▶ YOUR TASK
All entries are to be quoted exactly; the images stay out of the copy.

RECORDS FOR THIS EXERCISE Block Start

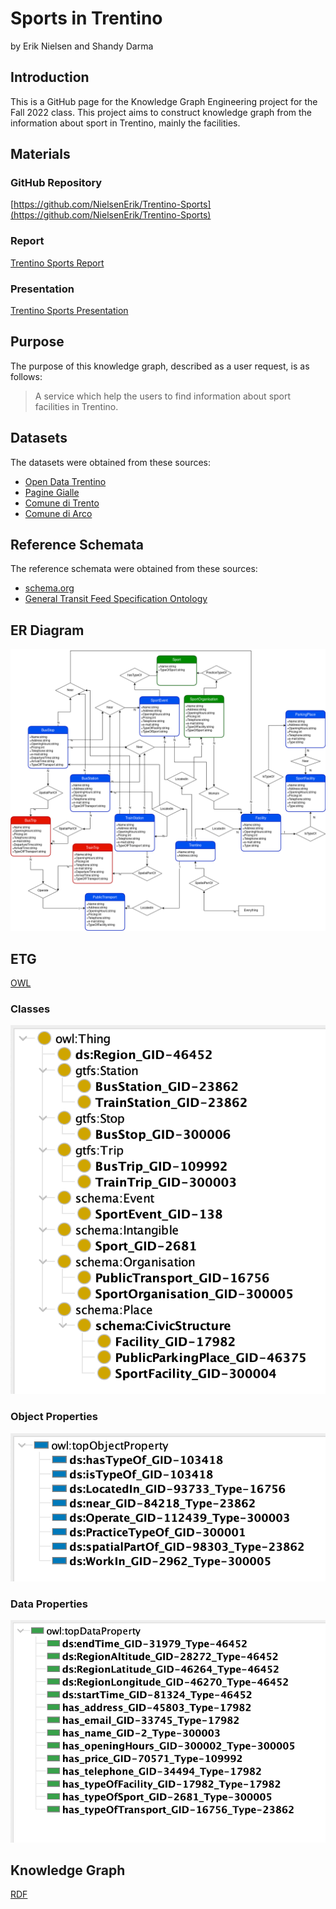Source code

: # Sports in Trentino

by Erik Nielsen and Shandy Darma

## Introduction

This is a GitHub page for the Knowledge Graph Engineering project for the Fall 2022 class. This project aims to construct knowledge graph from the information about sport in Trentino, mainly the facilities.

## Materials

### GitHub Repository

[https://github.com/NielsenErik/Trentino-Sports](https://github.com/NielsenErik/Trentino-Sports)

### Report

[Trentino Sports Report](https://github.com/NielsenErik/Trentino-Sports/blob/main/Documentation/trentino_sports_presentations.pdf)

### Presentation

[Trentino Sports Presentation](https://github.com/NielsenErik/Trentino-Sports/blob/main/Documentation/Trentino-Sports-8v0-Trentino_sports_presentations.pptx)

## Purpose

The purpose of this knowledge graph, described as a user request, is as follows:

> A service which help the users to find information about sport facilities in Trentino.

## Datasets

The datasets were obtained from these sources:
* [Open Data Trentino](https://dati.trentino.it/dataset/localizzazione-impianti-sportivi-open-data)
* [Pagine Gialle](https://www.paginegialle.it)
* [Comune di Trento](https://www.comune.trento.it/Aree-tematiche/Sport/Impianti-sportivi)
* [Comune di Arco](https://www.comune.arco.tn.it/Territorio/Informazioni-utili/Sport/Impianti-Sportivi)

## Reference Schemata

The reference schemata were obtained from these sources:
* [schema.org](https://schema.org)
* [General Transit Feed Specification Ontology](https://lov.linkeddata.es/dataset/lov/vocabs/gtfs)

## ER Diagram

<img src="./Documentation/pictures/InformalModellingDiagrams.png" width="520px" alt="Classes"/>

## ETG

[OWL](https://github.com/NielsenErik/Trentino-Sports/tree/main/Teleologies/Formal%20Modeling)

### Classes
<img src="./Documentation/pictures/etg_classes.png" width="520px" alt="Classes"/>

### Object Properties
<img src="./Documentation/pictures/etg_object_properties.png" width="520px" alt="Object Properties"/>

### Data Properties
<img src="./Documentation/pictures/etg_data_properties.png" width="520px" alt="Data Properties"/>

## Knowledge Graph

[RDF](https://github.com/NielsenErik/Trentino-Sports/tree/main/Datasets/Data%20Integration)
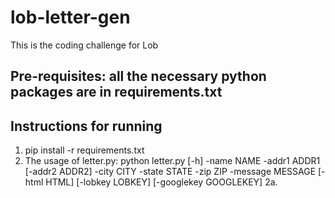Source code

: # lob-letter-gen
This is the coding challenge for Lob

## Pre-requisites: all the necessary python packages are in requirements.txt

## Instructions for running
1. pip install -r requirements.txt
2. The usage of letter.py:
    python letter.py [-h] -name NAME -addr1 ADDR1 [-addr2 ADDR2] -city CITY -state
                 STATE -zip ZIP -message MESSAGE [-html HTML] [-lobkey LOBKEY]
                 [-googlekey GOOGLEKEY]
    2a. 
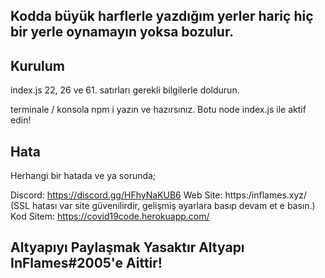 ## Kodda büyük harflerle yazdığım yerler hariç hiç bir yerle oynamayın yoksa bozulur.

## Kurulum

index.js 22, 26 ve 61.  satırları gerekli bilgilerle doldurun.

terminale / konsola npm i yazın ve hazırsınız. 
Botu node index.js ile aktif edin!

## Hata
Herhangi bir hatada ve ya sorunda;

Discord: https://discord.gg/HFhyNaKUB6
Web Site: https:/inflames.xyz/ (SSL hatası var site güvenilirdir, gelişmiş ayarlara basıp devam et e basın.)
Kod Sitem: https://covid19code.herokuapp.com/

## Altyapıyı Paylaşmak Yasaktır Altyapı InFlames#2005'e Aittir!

RECORDS FOR THIS EXERCISE Block End

▶ ANSWER TO THIS PROBLEM
Source code

: # Sports in Trentino

by Erik Nielsen and Shandy Darma

## Introduction

This is a GitHub page for the Knowledge Graph Engineering project for the Fall 2022 class. This project aims to construct knowledge graph from the information about sport in Trentino, mainly the facilities.

## Materials

### GitHub Repository

[https://github.com/NielsenErik/Trentino-Sports](https://github.com/NielsenErik/Trentino-Sports)

### Report

[Trentino Sports Report](https://github.com/NielsenErik/Trentino-Sports/blob/main/Documentation/trentino_sports_presentations.pdf)

### Presentation

[Trentino Sports Presentation](https://github.com/NielsenErik/Trentino-Sports/blob/main/Documentation/Trentino-Sports-8v0-Trentino_sports_presentations.pptx)

## Purpose

The purpose of this knowledge graph, described as a user request, is as follows:

> A service which help the users to find information about sport facilities in Trentino.

## Datasets

The datasets were obtained from these sources:
* [Open Data Trentino](https://dati.trentino.it/dataset/localizzazione-impianti-sportivi-open-data)
* [Pagine Gialle](https://www.paginegialle.it)
* [Comune di Trento](https://www.comune.trento.it/Aree-tematiche/Sport/Impianti-sportivi)
* [Comune di Arco](https://www.comune.arco.tn.it/Territorio/Informazioni-utili/Sport/Impianti-Sportivi)

## Reference Schemata

The reference schemata were obtained from these sources:
* [schema.org](https://schema.org)
* [General Transit Feed Specification Ontology](https://lov.linkeddata.es/dataset/lov/vocabs/gtfs)

## ER Diagram

<img src="./Documentation/pictures/InformalModellingDiagrams.png" width="520px" alt="Classes"/>

## ETG

[OWL](https://github.com/NielsenErik/Trentino-Sports/tree/main/Teleologies/Formal%20Modeling)

### Classes
<img src="./Documentation/pictures/etg_classes.png" width="520px" alt="Classes"/>

### Object Properties
<img src="./Documentation/pictures/etg_object_properties.png" width="520px" alt="Object Properties"/>

### Data Properties
<img src="./Documentation/pictures/etg_data_properties.png" width="520px" alt="Data Properties"/>

## Knowledge Graph

[RDF](https://github.com/NielsenErik/Trentino-Sports/tree/main/Datasets/Data%20Integration)
Source code

: # lob-letter-gen
This is the coding challenge for Lob

## Pre-requisites: all the necessary python packages are in requirements.txt

## Instructions for running
1. pip install -r requirements.txt
2. The usage of letter.py:
    python letter.py [-h] -name NAME -addr1 ADDR1 [-addr2 ADDR2] -city CITY -state
                 STATE -zip ZIP -message MESSAGE [-html HTML] [-lobkey LOBKEY]
                 [-googlekey GOOGLEKEY]
    2a. 
 ## Kodda büyük harflerle yazdığım yerler hariç hiç bir yerle oynamayın yoksa bozulur.

## Kurulum

index.js 22, 26 ve 61.  satırları gerekli bilgilerle doldurun.

terminale / konsola npm i yazın ve hazırsınız. 
Botu node index.js ile aktif edin!

## Hata
Herhangi bir hatada ve ya sorunda;

Discord: https://discord.gg/HFhyNaKUB6
Web Site: https:/inflames.xyz/ (SSL hatası var site güvenilirdir, gelişmiş ayarlara basıp devam et e basın.)
Kod Sitem: https://covid19code.herokuapp.com/

## Altyapıyı Paylaşmak Yasaktır Altyapı InFlames#2005'e Aittir!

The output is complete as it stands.